イベントログには最低でもケースID、アクティビティ、タイムスタンプの3つのデータが必要です。

ケースID : 一連の業務を紐付けるためのID

アクティビティ : 行った業務の内容

タイムスタンプ : その業務が開始された時間

その他に担当部署や地域、コストなどの属性データを加えてインポートできるプロセスマイニングツールも存在しますが、上記の3種類のデータ(ケースID, アクティビティ, タイムスタンプ)のデータがあればプロセス図の可視化が可能です。またデータ形式はCSV形式のものが多いですが、プロセスマイニング専用のXESという形式も存在します。どの拡張子のデータに対応しているかは、プロセスマイニングツールによります。

プロセスマイニングの基本的な機能

ここからはプロセスマイニングの基本的な機能であるバリアントエクスプローラーという機能を紹介します。

バリアントとは「プロセスのパターン」のこと。

例えば下記のデータがイベントログ内に含まれていた場合、ケース1001と1003はどちらも設計→施工→完了という遷移パターンになっています。
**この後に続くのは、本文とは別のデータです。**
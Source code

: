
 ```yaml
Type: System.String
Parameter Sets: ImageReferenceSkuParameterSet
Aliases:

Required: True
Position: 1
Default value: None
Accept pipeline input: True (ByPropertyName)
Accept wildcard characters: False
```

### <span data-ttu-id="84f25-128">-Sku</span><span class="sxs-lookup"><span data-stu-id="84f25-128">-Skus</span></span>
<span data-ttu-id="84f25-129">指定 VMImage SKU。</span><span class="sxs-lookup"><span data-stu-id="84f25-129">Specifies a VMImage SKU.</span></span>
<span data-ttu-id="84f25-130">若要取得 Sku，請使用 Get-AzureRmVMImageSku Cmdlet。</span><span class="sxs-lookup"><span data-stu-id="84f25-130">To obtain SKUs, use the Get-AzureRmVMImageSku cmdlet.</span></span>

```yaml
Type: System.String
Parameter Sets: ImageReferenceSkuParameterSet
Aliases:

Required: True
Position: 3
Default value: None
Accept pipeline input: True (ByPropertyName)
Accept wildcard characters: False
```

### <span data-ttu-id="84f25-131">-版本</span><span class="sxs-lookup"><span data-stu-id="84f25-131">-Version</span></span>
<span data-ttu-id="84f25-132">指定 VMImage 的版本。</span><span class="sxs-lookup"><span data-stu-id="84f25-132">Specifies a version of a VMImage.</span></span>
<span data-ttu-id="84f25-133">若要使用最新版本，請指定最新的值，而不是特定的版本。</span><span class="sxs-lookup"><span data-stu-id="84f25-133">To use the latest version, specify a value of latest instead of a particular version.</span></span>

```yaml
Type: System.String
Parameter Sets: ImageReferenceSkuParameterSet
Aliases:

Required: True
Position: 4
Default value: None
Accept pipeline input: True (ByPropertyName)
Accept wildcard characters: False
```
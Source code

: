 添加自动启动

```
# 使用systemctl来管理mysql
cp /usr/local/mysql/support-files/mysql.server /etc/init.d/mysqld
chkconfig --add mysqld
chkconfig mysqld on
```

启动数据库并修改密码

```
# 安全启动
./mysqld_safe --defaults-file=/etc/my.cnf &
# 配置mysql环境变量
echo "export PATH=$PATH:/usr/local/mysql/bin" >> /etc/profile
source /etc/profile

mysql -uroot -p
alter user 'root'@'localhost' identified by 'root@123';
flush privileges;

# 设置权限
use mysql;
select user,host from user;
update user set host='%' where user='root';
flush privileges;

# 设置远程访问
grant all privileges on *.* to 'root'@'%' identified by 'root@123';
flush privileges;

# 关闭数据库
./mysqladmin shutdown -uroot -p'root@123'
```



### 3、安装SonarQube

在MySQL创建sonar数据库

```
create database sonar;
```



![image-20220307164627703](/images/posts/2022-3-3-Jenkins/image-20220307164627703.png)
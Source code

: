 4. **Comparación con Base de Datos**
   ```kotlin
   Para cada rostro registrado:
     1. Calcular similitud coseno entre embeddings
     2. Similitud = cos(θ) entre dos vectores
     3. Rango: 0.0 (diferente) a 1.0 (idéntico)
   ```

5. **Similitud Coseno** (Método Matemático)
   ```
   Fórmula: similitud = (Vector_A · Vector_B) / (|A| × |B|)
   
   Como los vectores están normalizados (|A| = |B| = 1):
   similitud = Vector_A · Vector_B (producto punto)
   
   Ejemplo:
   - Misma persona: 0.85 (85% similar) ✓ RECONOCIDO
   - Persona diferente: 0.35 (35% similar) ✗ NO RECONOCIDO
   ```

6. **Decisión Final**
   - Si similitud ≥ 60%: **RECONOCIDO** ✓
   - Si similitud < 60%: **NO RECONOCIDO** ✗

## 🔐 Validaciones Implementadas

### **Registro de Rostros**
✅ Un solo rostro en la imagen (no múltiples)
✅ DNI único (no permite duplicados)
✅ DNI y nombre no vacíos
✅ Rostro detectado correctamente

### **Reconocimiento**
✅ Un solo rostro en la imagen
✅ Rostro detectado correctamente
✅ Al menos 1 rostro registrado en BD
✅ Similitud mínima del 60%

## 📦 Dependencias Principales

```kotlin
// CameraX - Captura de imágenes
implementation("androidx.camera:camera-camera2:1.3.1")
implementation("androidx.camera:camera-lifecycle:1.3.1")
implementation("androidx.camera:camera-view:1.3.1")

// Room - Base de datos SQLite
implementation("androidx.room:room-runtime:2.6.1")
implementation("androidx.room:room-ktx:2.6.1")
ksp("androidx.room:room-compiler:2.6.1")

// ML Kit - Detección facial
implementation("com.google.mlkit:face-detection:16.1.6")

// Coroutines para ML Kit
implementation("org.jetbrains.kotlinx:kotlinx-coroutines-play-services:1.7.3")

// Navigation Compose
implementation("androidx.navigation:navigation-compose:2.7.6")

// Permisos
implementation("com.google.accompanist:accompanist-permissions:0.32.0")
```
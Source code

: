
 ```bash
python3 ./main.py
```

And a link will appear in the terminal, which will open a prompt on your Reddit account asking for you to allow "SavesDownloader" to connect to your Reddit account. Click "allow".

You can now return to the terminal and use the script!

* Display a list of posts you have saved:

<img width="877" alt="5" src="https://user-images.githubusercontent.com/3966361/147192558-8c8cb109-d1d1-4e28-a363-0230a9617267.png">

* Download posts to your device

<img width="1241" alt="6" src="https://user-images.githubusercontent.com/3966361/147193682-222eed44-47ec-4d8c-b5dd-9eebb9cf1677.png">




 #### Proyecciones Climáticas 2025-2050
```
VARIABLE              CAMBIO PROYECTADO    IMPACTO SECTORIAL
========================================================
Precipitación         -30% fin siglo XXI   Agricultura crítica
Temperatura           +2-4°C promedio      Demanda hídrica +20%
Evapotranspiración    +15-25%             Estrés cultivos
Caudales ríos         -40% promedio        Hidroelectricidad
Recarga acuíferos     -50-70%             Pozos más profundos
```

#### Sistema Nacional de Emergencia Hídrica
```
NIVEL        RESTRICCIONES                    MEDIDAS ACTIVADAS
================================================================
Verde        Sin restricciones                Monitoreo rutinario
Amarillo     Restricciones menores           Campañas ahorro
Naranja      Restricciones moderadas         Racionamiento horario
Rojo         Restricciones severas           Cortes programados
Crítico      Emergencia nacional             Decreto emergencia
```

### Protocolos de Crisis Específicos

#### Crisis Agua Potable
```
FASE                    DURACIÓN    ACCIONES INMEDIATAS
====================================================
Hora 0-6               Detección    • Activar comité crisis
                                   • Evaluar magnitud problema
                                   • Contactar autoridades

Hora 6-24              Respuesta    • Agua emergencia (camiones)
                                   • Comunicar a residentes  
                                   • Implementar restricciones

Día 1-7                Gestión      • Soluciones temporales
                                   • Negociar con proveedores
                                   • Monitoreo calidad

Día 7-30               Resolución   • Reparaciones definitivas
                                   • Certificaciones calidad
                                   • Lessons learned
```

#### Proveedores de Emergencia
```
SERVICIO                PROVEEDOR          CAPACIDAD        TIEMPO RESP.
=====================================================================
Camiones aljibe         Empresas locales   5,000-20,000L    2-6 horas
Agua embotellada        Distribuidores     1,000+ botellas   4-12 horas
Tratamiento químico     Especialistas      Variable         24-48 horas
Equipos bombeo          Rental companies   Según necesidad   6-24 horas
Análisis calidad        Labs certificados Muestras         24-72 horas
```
つまり1001と1003は同じバリアントであるということになります。

企業の購買業務をイメージしたデモデータを用いて、下記にバリアントエクスプローラーの画面を表示します。バリアントエクスプローラーは、バリアントごとにプロセスを分類し、分析していくための機能です。右下のスライダーを操作することで、表示したいバリアントの数を変更することができます。例えばこのプロセス図では、1番ケース数が多いバリアントと2番目に多いバリアントを表示しています。また、画面右下のグラフを見ると、一番多いバリアントにケースが集中し、多くの割合を占めていることがわかります。この機能を用いて、バリアントエクスプローラーでは業務プロセスが標準化されているかどうかを評価することも可能です。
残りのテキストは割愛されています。